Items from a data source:
******************************

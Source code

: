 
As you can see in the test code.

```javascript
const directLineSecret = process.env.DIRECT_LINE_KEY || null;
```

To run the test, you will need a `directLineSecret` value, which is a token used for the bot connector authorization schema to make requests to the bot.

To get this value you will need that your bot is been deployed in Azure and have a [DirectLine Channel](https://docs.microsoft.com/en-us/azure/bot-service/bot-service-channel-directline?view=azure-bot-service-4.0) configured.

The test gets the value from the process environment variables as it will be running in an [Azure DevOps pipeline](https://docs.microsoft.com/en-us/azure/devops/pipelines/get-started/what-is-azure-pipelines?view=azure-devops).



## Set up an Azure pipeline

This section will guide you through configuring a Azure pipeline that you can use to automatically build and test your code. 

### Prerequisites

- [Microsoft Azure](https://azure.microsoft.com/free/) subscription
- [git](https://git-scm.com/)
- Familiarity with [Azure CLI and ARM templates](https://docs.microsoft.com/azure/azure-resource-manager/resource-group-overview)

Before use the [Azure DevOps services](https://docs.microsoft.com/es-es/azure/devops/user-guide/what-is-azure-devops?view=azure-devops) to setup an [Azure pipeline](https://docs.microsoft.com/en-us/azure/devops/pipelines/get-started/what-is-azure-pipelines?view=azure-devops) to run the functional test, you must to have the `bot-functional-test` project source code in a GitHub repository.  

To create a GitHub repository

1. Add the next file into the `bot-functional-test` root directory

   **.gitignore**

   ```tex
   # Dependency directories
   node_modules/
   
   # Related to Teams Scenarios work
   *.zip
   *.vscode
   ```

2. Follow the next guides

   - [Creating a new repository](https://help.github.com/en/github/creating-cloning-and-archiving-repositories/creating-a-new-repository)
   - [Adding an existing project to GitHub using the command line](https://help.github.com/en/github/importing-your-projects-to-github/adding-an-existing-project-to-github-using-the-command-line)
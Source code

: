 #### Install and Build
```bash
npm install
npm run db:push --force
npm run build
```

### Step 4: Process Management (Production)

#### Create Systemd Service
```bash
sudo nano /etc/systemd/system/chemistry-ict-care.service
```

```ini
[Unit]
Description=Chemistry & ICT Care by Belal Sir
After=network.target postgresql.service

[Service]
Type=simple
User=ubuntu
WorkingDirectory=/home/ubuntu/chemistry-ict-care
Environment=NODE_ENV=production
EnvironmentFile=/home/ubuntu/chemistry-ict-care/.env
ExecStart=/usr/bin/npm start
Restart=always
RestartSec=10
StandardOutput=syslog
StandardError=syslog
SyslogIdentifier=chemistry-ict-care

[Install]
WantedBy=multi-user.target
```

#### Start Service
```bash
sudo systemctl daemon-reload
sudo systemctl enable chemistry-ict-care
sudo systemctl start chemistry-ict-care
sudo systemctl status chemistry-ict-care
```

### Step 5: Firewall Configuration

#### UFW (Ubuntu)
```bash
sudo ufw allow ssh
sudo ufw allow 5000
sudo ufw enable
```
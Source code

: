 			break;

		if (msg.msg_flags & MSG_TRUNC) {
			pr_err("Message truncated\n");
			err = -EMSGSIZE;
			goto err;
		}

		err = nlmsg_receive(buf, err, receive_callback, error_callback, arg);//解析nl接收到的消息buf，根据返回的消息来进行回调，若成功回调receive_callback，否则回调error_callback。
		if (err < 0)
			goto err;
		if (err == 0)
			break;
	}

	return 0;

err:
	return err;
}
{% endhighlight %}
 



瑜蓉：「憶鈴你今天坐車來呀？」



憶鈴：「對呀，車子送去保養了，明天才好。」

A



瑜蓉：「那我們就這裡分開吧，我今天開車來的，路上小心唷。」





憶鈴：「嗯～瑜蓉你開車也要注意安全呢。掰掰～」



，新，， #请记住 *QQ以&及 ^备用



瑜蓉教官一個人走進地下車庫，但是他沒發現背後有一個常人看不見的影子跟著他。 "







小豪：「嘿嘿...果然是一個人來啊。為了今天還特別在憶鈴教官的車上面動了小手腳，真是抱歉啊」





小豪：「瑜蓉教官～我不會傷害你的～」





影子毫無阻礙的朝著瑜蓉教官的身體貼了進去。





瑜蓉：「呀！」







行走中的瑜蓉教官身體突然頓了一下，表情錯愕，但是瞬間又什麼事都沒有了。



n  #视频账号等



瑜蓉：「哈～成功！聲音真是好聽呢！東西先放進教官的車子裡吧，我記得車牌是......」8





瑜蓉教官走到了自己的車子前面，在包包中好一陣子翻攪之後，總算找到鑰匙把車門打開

******************************

#### [Directions for this task]
Transcribe the records above exactly, but only from the line that contains "小豪：「嘿嘿...果然是一個" through their final line, inclusive.

#### [Result below]
小豪：「嘿嘿...果然是一個人來啊。為了今天還特別在憶鈴教官的車上面動了小手腳，真是抱歉啊」





小豪：「瑜蓉教官～我不會傷害你的～」





影子毫無阻礙的朝著瑜蓉教官的身體貼了進去。





瑜蓉：「呀！」







行走中的瑜蓉教官身體突然頓了一下，表情錯愕，但是瞬間又什麼事都沒有了。



n  #视频账号等



瑜蓉：「哈～成功！聲音真是好聽呢！東西先放進教官的車子裡吧，我記得車牌是......」8





瑜蓉教官走到了自己的車子前面，在包包中好一陣子翻攪之後，總算找到鑰匙把車門打開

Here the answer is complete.